流星の絆【あらすじネタバレ感想】両親を殺された三兄妹は仇討ちを誓う。14年後、復讐の機会が訪れる

あらすじ

何者かに両親を惨殺された三兄妹は、流れ星に仇討ちを誓う。14年後、互いのことだけを信じ、世間を敵視しながら生きる彼らの前に、犯人を突き止める最初で最後の機会が訪れる。三人で完璧に仕掛けはずの復讐計画。その最大の誤算は、妹の恋心だった。涙があふれる衝撃の真相。著者会心の新たな代表作。

(講談社より)

感想・レビュー

第六回本屋大賞第九位ノミネート。

またまた東野圭吾さんですね。

「流星の絆」は、ガリレオ同様にドラマ化された時に見たことがあったのですが、まだ小学生だったので、ぼんやりとしか覚えておらず、新鮮に読めたかと思います。

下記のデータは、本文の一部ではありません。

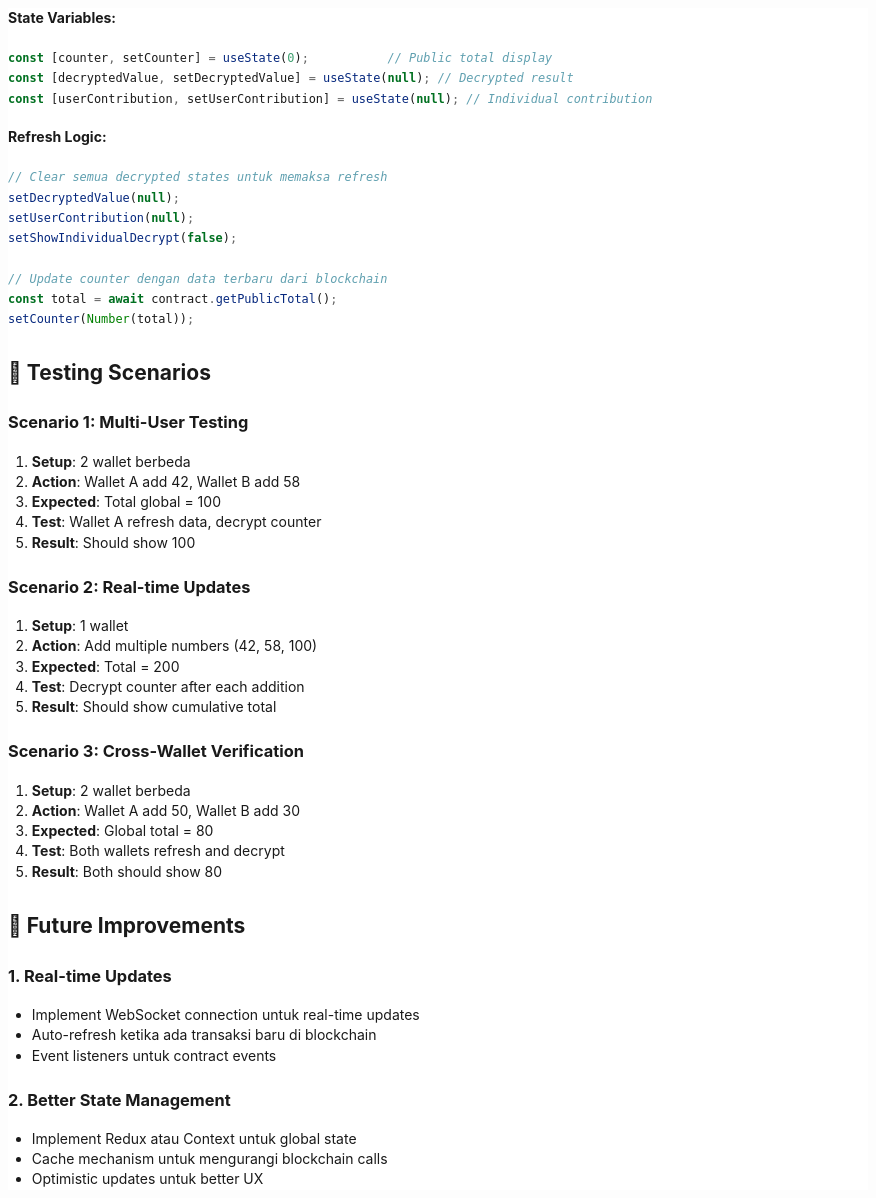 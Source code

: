 #### **State Variables:**
```javascript
const [counter, setCounter] = useState(0);           // Public total display
const [decryptedValue, setDecryptedValue] = useState(null); // Decrypted result
const [userContribution, setUserContribution] = useState(null); // Individual contribution
```

#### **Refresh Logic:**
```javascript
// Clear semua decrypted states untuk memaksa refresh
setDecryptedValue(null);
setUserContribution(null);
setShowIndividualDecrypt(false);

// Update counter dengan data terbaru dari blockchain
const total = await contract.getPublicTotal();
setCounter(Number(total));
```

## 🧪 Testing Scenarios

### **Scenario 1: Multi-User Testing**
1. **Setup**: 2 wallet berbeda
2. **Action**: Wallet A add 42, Wallet B add 58
3. **Expected**: Total global = 100
4. **Test**: Wallet A refresh data, decrypt counter
5. **Result**: Should show 100

### **Scenario 2: Real-time Updates**
1. **Setup**: 1 wallet
2. **Action**: Add multiple numbers (42, 58, 100)
3. **Expected**: Total = 200
4. **Test**: Decrypt counter after each addition
5. **Result**: Should show cumulative total

### **Scenario 3: Cross-Wallet Verification**
1. **Setup**: 2 wallet berbeda
2. **Action**: Wallet A add 50, Wallet B add 30
3. **Expected**: Global total = 80
4. **Test**: Both wallets refresh and decrypt
5. **Result**: Both should show 80

## 🚀 Future Improvements

### **1. Real-time Updates**
- Implement WebSocket connection untuk real-time updates
- Auto-refresh ketika ada transaksi baru di blockchain
- Event listeners untuk contract events

### **2. Better State Management**
- Implement Redux atau Context untuk global state
- Cache mechanism untuk mengurangi blockchain calls
- Optimistic updates untuk better UX
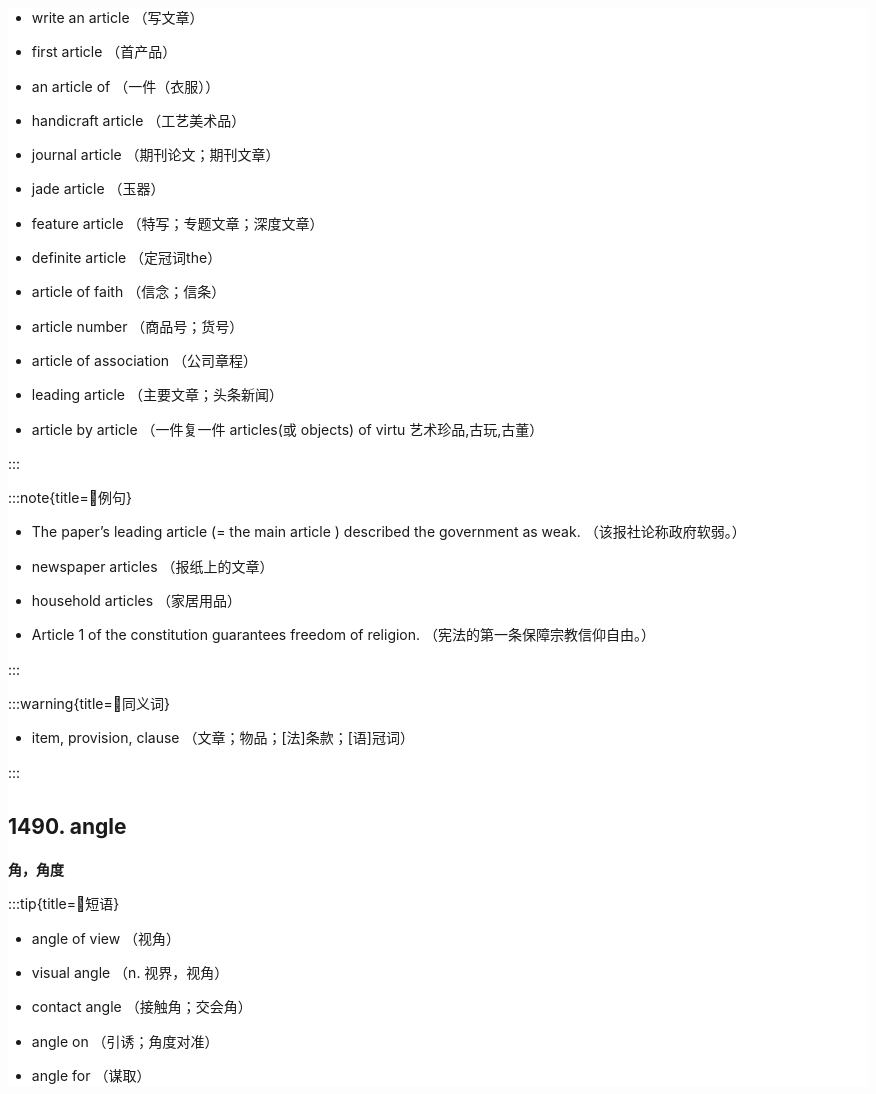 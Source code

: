 - write an article （写文章）

- first article （首产品）

- an article of （一件（衣服））

- handicraft article （工艺美术品）

- journal article （期刊论文；期刊文章）

- jade article （玉器）

- feature article （特写；专题文章；深度文章）

- definite article （定冠词the）

- article of faith （信念；信条）

- article number （商品号；货号）

- article of association （公司章程）

- leading article （主要文章；头条新闻）

- article by article （一件复一件 articles(或 objects) of virtu 艺术珍品,古玩,古董）

:::

:::note{title=🎤例句}

- The paper’s leading article (=  the main article  ) described the government as weak. （该报社论称政府软弱。）

- newspaper articles （报纸上的文章）

- household articles （家居用品）

- Article 1 of the constitution guarantees freedom of religion. （宪法的第一条保障宗教信仰自由。）

:::

:::warning{title=🤔同义词}

- item, provision, clause （文章；物品；[法]条款；[语]冠词）

:::


## 1490. angle

**角，角度**

:::tip{title=🤩短语}

- angle of view （视角）

- visual angle （n. 视界，视角）

- contact angle （接触角；交会角）

- angle on （引诱；角度对准）

- angle for （谋取）
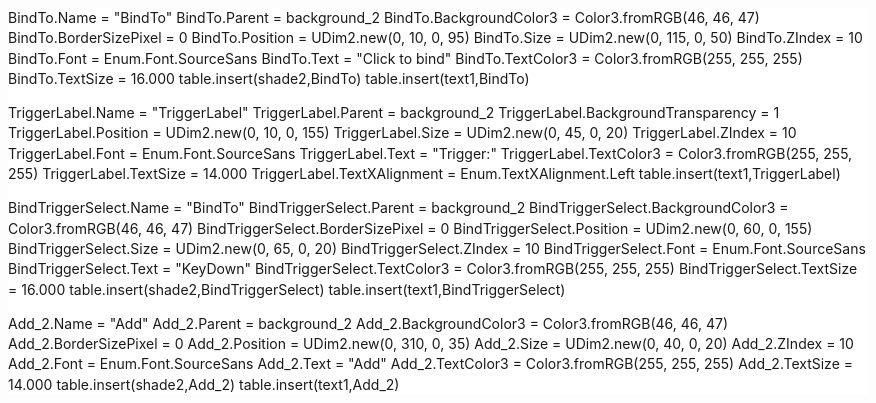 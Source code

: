 BindTo.Name = "BindTo"
BindTo.Parent = background_2
BindTo.BackgroundColor3 = Color3.fromRGB(46, 46, 47)
BindTo.BorderSizePixel = 0
BindTo.Position = UDim2.new(0, 10, 0, 95)
BindTo.Size = UDim2.new(0, 115, 0, 50)
BindTo.ZIndex = 10
BindTo.Font = Enum.Font.SourceSans
BindTo.Text = "Click to bind"
BindTo.TextColor3 = Color3.fromRGB(255, 255, 255)
BindTo.TextSize = 16.000
table.insert(shade2,BindTo)
table.insert(text1,BindTo)

TriggerLabel.Name = "TriggerLabel"
TriggerLabel.Parent = background_2
TriggerLabel.BackgroundTransparency = 1
TriggerLabel.Position = UDim2.new(0, 10, 0, 155)
TriggerLabel.Size = UDim2.new(0, 45, 0, 20)
TriggerLabel.ZIndex = 10
TriggerLabel.Font = Enum.Font.SourceSans
TriggerLabel.Text = "Trigger:"
TriggerLabel.TextColor3 = Color3.fromRGB(255, 255, 255)
TriggerLabel.TextSize = 14.000
TriggerLabel.TextXAlignment = Enum.TextXAlignment.Left
table.insert(text1,TriggerLabel)

BindTriggerSelect.Name = "BindTo"
BindTriggerSelect.Parent = background_2
BindTriggerSelect.BackgroundColor3 = Color3.fromRGB(46, 46, 47)
BindTriggerSelect.BorderSizePixel = 0
BindTriggerSelect.Position = UDim2.new(0, 60, 0, 155)
BindTriggerSelect.Size = UDim2.new(0, 65, 0, 20)
BindTriggerSelect.ZIndex = 10
BindTriggerSelect.Font = Enum.Font.SourceSans
BindTriggerSelect.Text = "KeyDown"
BindTriggerSelect.TextColor3 = Color3.fromRGB(255, 255, 255)
BindTriggerSelect.TextSize = 16.000
table.insert(shade2,BindTriggerSelect)
table.insert(text1,BindTriggerSelect)

Add_2.Name = "Add"
Add_2.Parent = background_2
Add_2.BackgroundColor3 = Color3.fromRGB(46, 46, 47)
Add_2.BorderSizePixel = 0
Add_2.Position = UDim2.new(0, 310, 0, 35)
Add_2.Size = UDim2.new(0, 40, 0, 20)
Add_2.ZIndex = 10
Add_2.Font = Enum.Font.SourceSans
Add_2.Text = "Add"
Add_2.TextColor3 = Color3.fromRGB(255, 255, 255)
Add_2.TextSize = 14.000
table.insert(shade2,Add_2)
table.insert(text1,Add_2)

さて、まず読んだ直後の所感としては、入りから道中までは、満点に近いような面白さでした。

捲る頁が止まらないほどに、じわじわと緊張感が漂っていて毎度ながらどうしてこんなに読ませる文章なんだろうと高揚感が昂ぶります。

さらに最後にどんでん返しが待ち受けていまして、傘のくだりなんかも相変わらずとても面白いのです。ただ個人的には終いが甘いかなとも思えましたね。

三兄妹の絆がこの作品のタイトルにもなっているせいか、本当にこの終わり方で良かったのかしらとは思いましたね。

両親を殺されたとはいえ、三兄弟は詐欺師ですし、妹を庇う気持ちもわかります。で惚れた男が最後に匿うみたいな終わり方で、うーん、それはそれで良いんですけど、まぁ妹は何も知りませんからね。

でもどう考えても、あとあと兄二人が捕まったことを妹が知るのは時間の問題で、やっぱり苦しむと思うんですよ。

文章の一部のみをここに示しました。